[WORK INSTRUCTION]
Pull out every line from the listing that has the word "Manager".

[DATA EXTRACT]

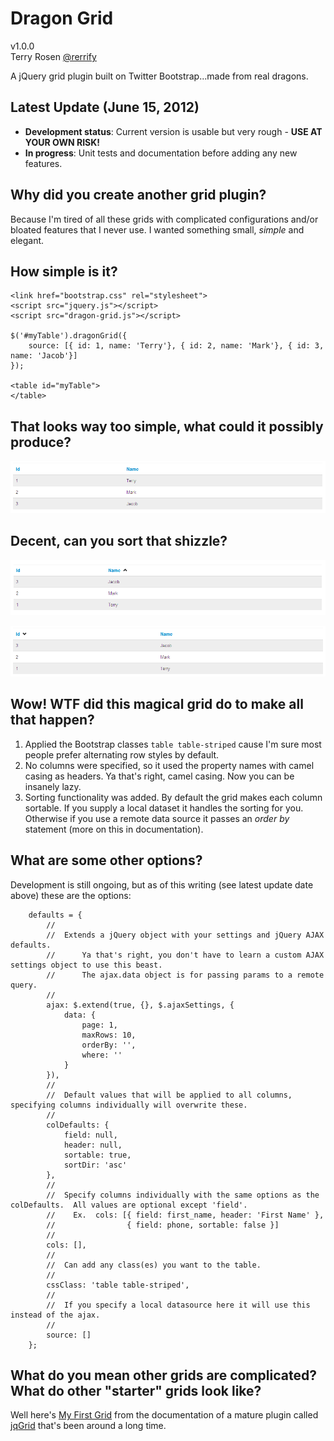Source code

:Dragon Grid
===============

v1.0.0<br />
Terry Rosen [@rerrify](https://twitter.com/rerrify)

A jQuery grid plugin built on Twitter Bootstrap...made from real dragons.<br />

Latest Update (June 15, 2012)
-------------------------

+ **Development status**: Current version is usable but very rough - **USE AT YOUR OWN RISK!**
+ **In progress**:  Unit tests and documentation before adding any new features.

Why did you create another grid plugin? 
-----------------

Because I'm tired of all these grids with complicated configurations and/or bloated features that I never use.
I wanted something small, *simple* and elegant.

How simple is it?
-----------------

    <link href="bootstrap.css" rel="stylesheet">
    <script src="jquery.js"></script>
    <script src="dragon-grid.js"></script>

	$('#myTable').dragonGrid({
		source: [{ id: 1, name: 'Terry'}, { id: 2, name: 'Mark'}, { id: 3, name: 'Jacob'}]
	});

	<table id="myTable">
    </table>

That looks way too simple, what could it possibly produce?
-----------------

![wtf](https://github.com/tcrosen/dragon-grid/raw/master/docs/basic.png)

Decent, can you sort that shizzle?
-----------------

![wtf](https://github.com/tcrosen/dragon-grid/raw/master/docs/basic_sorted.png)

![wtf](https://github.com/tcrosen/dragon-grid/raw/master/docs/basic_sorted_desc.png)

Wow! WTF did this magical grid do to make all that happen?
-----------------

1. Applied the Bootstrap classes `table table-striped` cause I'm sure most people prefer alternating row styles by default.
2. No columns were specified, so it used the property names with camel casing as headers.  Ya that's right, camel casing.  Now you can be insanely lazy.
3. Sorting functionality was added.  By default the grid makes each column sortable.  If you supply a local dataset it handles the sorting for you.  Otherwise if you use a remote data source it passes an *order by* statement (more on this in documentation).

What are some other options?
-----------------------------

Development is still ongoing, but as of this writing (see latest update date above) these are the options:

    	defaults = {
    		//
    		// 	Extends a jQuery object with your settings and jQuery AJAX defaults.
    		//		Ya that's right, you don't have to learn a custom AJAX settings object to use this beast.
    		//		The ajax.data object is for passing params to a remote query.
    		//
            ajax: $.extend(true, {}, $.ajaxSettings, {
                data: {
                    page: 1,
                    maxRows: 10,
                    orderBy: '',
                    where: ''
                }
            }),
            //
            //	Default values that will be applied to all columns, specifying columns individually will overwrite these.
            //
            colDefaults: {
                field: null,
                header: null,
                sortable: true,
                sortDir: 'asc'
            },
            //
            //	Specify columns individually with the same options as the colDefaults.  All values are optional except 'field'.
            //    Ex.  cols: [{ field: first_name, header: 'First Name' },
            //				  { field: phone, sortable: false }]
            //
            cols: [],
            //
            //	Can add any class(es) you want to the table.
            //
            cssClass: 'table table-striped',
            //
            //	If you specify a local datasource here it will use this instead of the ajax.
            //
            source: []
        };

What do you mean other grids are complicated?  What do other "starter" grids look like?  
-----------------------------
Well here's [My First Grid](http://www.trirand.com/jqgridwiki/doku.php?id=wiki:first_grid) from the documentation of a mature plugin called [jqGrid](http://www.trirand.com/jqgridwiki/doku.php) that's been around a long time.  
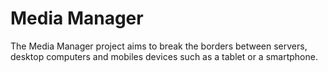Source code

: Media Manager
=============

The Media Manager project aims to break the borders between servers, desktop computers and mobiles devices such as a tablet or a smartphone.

[TASK ANSWER]
: Media Manager
The Media Manager project aims to break the borders between servers, desktop computers and mobiles devices such as a tablet or a smartphone.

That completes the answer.